• What you should do: The lines below that include "split" are to be found and copied.

• Provided records:
··········
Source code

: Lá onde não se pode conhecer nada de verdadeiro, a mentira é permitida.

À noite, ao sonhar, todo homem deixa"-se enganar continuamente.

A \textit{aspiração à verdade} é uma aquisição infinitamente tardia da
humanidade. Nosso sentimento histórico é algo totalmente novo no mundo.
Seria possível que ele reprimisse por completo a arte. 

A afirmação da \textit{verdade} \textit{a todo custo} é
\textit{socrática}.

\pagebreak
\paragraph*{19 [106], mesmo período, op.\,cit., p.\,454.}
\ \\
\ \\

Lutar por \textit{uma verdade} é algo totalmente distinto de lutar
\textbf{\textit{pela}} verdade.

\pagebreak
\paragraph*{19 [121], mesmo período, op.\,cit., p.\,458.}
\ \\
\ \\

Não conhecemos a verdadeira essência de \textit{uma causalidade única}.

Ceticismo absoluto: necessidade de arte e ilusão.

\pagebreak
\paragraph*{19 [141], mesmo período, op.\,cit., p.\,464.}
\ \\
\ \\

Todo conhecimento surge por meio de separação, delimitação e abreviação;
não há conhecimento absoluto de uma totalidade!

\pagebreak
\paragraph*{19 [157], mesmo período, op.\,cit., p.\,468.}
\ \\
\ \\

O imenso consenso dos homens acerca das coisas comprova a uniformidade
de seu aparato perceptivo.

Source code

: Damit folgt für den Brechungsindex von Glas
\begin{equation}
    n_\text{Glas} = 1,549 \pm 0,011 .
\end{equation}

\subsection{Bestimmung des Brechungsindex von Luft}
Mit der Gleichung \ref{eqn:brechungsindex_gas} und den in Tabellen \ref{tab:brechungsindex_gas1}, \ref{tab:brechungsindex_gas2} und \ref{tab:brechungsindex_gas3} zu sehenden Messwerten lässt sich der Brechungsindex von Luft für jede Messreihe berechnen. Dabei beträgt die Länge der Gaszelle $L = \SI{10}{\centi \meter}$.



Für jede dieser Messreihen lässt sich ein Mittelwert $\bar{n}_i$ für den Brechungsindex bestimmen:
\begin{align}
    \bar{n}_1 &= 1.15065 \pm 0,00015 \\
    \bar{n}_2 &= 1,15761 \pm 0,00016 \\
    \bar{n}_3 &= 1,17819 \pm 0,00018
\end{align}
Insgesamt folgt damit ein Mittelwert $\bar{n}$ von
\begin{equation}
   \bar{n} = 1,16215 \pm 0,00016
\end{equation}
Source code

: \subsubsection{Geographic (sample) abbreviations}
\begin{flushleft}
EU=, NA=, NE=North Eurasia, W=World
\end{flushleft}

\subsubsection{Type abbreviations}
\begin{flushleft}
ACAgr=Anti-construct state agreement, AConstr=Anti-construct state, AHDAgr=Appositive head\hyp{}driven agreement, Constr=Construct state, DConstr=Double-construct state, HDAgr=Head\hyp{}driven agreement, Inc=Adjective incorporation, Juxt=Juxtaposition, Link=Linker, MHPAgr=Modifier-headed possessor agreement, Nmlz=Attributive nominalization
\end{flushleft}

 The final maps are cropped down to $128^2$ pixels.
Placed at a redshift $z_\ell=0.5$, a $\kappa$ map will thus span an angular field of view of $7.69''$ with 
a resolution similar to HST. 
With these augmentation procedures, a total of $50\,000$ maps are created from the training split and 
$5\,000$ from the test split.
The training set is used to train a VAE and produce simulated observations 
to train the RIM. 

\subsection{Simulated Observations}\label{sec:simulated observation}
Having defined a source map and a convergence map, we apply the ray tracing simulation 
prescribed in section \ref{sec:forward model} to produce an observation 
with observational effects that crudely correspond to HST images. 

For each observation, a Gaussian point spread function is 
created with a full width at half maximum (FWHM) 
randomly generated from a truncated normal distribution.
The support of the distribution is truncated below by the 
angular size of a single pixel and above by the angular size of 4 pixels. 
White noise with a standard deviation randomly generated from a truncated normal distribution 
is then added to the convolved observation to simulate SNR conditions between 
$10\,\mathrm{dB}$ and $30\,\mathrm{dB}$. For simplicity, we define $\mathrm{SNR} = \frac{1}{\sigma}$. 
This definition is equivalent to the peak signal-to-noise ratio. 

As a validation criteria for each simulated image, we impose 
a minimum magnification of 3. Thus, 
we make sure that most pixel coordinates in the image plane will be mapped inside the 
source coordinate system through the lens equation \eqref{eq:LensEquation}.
··········
• Solution to the problem:
With these augmentation procedures, a total of $50\,000$ maps are created from the training split and 
$5\,000$ from the test split.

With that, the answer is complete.